Ravenbrook / Projects / Perforce Defect Tracking Integration / Version 1.2 Product Sources / Design

Perforce Defect Tracking Integration Project


Bugzilla database schema extensions for integration with Perforce

Nicholas Barnes, Ravenbrook Limited, 2000-11-14

1. Introduction

This document defines Bugzilla database schema extensions for integrating with Perforce.

The purpose of this document is to make sure that Bugzilla and the P4DTI replicator are consistent in their treatment of these relations.

This document will be modified as the product is developed.
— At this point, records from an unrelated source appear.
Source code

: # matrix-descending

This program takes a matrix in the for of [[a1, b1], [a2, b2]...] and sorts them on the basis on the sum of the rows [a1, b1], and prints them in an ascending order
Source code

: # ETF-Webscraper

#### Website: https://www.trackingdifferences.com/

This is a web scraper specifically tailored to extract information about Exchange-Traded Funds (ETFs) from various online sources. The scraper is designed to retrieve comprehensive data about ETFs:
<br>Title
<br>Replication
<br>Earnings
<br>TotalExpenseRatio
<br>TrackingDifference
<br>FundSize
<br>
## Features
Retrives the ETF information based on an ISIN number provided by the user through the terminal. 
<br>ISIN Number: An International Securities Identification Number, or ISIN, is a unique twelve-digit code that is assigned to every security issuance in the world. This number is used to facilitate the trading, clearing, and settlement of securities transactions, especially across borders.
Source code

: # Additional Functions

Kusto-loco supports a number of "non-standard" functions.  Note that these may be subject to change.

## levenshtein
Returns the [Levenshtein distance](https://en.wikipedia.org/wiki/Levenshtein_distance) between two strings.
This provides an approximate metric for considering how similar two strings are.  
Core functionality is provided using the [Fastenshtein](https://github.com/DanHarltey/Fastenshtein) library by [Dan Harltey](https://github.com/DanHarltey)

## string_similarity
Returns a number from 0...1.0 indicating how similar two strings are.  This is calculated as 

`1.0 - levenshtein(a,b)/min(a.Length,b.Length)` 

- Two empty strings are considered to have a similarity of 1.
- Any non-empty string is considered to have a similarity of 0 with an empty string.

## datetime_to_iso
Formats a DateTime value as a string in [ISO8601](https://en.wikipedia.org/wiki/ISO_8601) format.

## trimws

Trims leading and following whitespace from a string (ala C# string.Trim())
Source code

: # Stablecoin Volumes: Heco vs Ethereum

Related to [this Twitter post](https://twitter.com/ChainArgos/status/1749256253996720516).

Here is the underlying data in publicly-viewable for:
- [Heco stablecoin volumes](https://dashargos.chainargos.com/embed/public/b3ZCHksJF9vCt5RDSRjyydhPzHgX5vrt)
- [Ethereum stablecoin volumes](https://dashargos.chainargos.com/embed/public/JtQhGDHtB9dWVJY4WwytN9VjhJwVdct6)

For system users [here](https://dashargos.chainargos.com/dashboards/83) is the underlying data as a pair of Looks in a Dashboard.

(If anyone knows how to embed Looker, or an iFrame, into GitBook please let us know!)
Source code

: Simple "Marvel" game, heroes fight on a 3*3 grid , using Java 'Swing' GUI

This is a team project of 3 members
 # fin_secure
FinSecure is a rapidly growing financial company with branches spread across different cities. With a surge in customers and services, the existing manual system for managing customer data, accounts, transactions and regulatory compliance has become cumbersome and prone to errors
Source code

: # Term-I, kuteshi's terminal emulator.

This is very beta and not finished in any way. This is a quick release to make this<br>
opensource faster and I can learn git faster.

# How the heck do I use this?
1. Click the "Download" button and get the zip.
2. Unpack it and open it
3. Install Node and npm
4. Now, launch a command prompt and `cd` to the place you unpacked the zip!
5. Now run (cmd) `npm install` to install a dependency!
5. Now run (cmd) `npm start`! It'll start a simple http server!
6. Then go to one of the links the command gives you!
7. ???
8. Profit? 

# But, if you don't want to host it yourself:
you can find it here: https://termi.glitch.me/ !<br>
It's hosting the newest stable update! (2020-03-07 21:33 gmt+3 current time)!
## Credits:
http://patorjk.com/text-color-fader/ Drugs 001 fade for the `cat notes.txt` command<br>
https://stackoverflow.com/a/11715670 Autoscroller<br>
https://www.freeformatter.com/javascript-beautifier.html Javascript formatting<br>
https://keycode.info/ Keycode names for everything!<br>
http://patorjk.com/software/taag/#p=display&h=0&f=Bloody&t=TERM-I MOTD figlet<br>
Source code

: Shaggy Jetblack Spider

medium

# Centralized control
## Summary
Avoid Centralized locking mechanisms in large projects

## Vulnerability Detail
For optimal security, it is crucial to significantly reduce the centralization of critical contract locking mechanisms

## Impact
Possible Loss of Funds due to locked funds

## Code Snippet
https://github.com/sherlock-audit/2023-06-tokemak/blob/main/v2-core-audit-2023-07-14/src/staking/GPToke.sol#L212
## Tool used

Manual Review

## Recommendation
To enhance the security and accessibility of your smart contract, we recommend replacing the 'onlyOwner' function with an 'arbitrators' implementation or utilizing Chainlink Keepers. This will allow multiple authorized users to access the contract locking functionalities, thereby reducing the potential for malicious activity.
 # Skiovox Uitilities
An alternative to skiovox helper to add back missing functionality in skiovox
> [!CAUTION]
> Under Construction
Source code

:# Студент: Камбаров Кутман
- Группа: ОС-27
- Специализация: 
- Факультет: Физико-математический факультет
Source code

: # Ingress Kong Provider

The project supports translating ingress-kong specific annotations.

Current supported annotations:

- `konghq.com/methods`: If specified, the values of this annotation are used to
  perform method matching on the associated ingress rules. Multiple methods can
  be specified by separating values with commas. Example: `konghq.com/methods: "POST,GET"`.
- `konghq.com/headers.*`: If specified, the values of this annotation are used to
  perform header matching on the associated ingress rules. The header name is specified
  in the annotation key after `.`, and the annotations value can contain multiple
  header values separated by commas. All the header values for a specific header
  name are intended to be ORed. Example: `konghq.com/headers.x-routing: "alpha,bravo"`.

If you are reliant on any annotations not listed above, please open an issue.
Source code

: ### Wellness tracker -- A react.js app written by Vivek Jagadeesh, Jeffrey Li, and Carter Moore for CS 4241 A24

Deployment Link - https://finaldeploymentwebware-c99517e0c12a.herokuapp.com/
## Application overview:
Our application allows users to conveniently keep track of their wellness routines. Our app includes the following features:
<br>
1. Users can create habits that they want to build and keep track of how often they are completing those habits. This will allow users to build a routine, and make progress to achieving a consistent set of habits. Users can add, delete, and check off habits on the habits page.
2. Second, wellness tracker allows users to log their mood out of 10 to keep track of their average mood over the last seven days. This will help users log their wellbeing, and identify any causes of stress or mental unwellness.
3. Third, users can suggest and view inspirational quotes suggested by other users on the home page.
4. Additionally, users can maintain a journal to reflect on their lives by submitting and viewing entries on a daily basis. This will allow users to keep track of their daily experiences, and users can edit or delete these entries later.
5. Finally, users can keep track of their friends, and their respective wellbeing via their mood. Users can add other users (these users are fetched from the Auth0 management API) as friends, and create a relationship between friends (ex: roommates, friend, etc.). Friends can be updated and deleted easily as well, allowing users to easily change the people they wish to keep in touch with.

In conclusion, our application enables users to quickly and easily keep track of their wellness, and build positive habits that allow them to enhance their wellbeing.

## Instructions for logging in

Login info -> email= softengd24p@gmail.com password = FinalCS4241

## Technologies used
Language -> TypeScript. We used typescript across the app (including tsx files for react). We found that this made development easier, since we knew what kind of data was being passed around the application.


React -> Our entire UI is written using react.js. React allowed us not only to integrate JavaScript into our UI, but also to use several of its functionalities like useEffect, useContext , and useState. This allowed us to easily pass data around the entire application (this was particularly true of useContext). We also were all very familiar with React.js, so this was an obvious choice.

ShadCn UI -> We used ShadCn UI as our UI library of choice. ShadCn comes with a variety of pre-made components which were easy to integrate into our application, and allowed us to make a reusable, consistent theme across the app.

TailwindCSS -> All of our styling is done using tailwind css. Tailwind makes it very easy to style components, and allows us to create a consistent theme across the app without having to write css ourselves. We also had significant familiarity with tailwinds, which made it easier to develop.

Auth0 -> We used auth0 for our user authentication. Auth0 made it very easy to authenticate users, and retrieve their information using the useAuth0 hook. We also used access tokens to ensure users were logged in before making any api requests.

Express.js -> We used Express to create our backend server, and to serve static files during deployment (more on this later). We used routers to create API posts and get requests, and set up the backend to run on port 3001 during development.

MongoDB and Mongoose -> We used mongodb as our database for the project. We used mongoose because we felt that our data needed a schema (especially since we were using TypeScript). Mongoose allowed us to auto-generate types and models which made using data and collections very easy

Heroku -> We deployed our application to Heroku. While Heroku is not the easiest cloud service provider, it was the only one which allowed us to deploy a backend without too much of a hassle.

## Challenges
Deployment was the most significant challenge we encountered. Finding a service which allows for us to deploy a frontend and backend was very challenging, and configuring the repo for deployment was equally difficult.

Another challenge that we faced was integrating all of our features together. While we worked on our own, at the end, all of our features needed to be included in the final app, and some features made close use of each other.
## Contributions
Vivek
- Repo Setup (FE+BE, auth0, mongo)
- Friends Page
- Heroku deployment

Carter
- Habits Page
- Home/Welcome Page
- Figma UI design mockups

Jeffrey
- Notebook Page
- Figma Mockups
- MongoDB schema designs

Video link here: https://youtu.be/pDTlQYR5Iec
The intended readership is P4DTI developers.

This document is not confidential.

2. Notes on the schema extensions

Based on Teamtrack schema extensions

The Bugzilla schema extensions are based closely on the Teamtrack schema extensions. However we do not have the same restrictions; we are free to make new tables. So the relations which are stored in the TS_VCACTIONS table in TeamTrack are kept as separate tables for Bugzilla.

Separate tables

The schema extensions have been designed to avoid altering any of Bugzilla's own tables. The intention is to minimize interaction with the Bugzilla schema, so that the P4DTI does not interfere with changes to Bugzilla (e.g. upgrades which modify the schema, or Bugzilla code which might place restrictions on the schema). So the schema extensions consist entirely of a number of new tables, with names like p4dti_foo. This also means we avoid modifying any Bugzilla code which accesses Bugzilla's own tables, which means the replicator patches to Bugzilla are extremely simple.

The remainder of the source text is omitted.